確かなこと
わたしがお姉ちゃんになるまでの準備を、前回少しだけお話しましたが、今日はついにその特別な日を迎えるおはなしです。
当時わたしは3歳。
あまり鮮明には覚えていないのですが、大人になる今の今までに、たくさん聞いてきた話をもとに、記憶をたどります。
妹が生まれる日は決まっていたため、その日が近づくにつれて、遠足よりもサンタさんに会える日よりも、うきうきわくわく、心おどる毎日でした。
お父さん、両家のおじいちゃん、おばあちゃん。家族みんなで待つその時間は、きっとわたしにとってものすごく長い時間だったでしょう…
ようやくお姉ちゃんになったことを、わたしは看護師さんと家族とのやりとりから知ります。
そして、そこから、会いたくて会いたくてたまらなかった妹と、またしても会えない時間が続いてしまうのです。
それから約1年、妹は病院の中で時間を過ごしました。もちろんお母さんも。わたしは保育園と家で。
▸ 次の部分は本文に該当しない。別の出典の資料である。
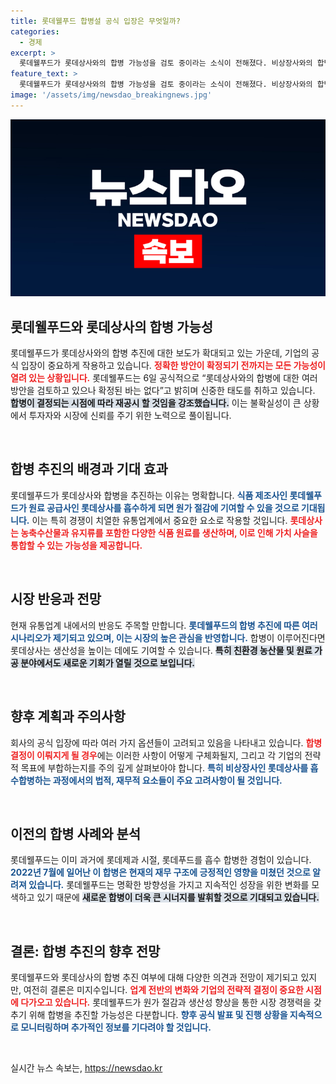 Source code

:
 ```yaml
---
title: 롯데웰푸드 합병설 공식 입장은 무엇일까?
categories:
  - 경제
excerpt: >
  롯데웰푸드가 롯데상사와의 합병 가능성을 검토 중이라는 소식이 전해졌다. 비상장사와의 합병으로 원가 절감 및 생산성 향상이 기대되는 가운데, 구체적인 방안은 곧 발표될 예정이다. 클릭해서 자세한 내용을 확인해보세요!
feature_text: >
  롯데웰푸드가 롯데상사와의 합병 가능성을 검토 중이라는 소식이 전해졌다. 비상장사와의 합병으로 원가 절감 및 생산성 향상이 기대되는 가운데, 구체적인 방안은 곧 발표될 예정이다. 클릭해서 자세한 내용을 확인해보세요!
image: '/assets/img/newsdao_breakingnews.jpg'
---
```


<p><img src="/assets/img/newsdao_breakingnews.jpg" alt="implanttips 속보" /></p>

<h2 data-ke-size="size26">롯데웰푸드와 롯데상사의 합병 가능성</h2>

<p data-ke-size="size16">롯데웰푸드가 롯데상사와의 합병 추진에 대한 보도가 확대되고 있는 가운데, 기업의 공식 입장이 중요하게 작용하고 있습니다. <b><span style="color: #ee2323;">정확한 방안이 확정되기 전까지는 모든 가능성이 열려 있는 상황입니다.</span></b> 롯데웰푸드는 6일 공식적으로 “롯데상사와의 합병에 대한 여러 방안을 검토하고 있으나 확정된 바는 없다”고 밝히며 신중한 태도를 취하고 있습니다. <b><span style="background-color: #21538527;">합병이 결정되는 시점에 따라 재공시 할 것임을 강조했습니다.</span></b> 이는 불확실성이 큰 상황에서 투자자와 시장에 신뢰를 주기 위한 노력으로 풀이됩니다.</p>

<p data-ke-size="size16">&nbsp;</p>

<h2 data-ke-size="size26">합병 추진의 배경과 기대 효과</h2>

<p data-ke-size="size16">롯데웰푸드가 롯데상사와 합병을 추진하는 이유는 명확합니다. <b><span style="color: #1a5490;">식품 제조사인 롯데웰푸드가 원료 공급사인 롯데상사를 흡수하게 되면 원가 절감에 기여할 수 있을 것으로 기대됩니다.</span></b> 이는 특히 경쟁이 치열한 유통업계에서 중요한 요소로 작용할 것입니다. <b><span style="color: #ee2323;">롯데상사는 농축수산물과 유지류를 포함한 다양한 식품 원료를 생산하며, 이로 인해 가치 사슬을 통합할 수 있는 가능성을 제공합니다.</span></b></p>

<p data-ke-size="size16">&nbsp;</p>

<h2 data-ke-size="size26">시장 반응과 전망</h2>

<p data-ke-size="size16">현재 유통업계 내에서의 반응도 주목할 만합니다. <b><span style="color: #1a5490;">롯데웰푸드의 합병 추진에 따른 여러 시나리오가 제기되고 있으며, 이는 시장의 높은 관심을 반영합니다.</span></b> 합병이 이루어진다면 롯데상사는 생산성을 높이는 데에도 기여할 수 있습니다. <b><span style="background-color: #21538527;">특히 친환경 농산물 및 원료 가공 분야에서도 새로운 기회가 열릴 것으로 보입니다.</span></b></p>

<p data-ke-size="size16">&nbsp;</p>

<h2 data-ke-size="size26">향후 계획과 주의사항</h2>

<p data-ke-size="size16">회사의 공식 입장에 따라 여러 가지 옵션들이 고려되고 있음을 나타내고 있습니다. <b><span style="color: #ee2323;">합병 결정이 이뤄지게 될 경우</span></b>에는 이러한 사항이 어떻게 구체화될지, 그리고 각 기업의 전략적 목표에 부합하는지를 주의 깊게 살펴보아야 합니다. <b><span style="color: #1a5490;">특히 비상장사인 롯데상사를 흡수합병하는 과정에서의 법적, 재무적 요소들이 주요 고려사항이 될 것입니다.</span></b></p>

<p data-ke-size="size16">&nbsp;</p>

<h2 data-ke-size="size26">이전의 합병 사례와 분석</h2>

<p data-ke-size="size16">롯데웰푸드는 이미 과거에 롯데제과 시절, 롯데푸드를 흡수 합병한 경험이 있습니다. <b><span style="color: #1a5490;">2022년 7월에 일어난 이 합병은 현재의 재무 구조에 긍정적인 영향을 미쳤던 것으로 알려져 있습니다.</span></b> 롯데웰푸드는 명확한 방향성을 가지고 지속적인 성장을 위한 변화를 모색하고 있기 때문에 <b><span style="background-color: #21538527;">새로운 합병이 더욱 큰 시너지를 발휘할 것으로 기대되고 있습니다.</span></b></p>

<p data-ke-size="size16">&nbsp;</p>

<h2 data-ke-size="size26">결론: 합병 추진의 향후 전망</h2>

<p data-ke-size="size16">롯데웰푸드와 롯데상사의 합병 추진 여부에 대해 다양한 의견과 전망이 제기되고 있지만, 여전히 결론은 미지수입니다. <b><span style="color: #ee2323;">업계 전반의 변화와 기업의 전략적 결정이 중요한 시점에 다가오고 있습니다.</span></b> 롯데웰푸드가 원가 절감과 생산성 향상을 통한 시장 경쟁력을 갖추기 위해 합병을 추진할 가능성은 다분합니다. <b><span style="color: #1a5490;">향후 공식 발표 및 진행 상황을 지속적으로 모니터링하며 추가적인 정보를 기다려야 할 것입니다.</span></b></p>

<p data-ke-size="size16">&nbsp;</p>
실시간 뉴스 속보는, <a href="https://newsdao.kr" rel="dofollow">https://newsdao.kr</a>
妹は1歳になる少し前に、始めて我が家に帰ってきました。そうして、次に病院に戻る前に、静かに目を閉じて、もう一度その瞳を見せてくれることはありませんでした。
ちいちゃんはお星さまになったよ。
その言葉の意味が分からなかったわたしは、溢れ出る涙が流れるままにたくさん泣きました。
悲しいこと、もう二度もどらないという寂しいことが起きたということを、ぎゅーーーっと小さくなってつぶれてしまいそうな胸の痛みが教えてくれました。
でも、たったひとつ、確かなこと。
その日から、わたしはお姉ちゃんになったのです。
なんとなく、はんぶんこしたくなったり、
ビーズのブレスレットはふたつ作ったし、
今日あったことを報告する相手にも、妹が加わりました。
その日からずっと、わたしはお姉ちゃんです。
ちいちゃんが、はじめて、わたしをお姉ちゃんにしてくれた妹です。
今日もわたしは、4人きょうだいの、1番上のお姉ちゃんです。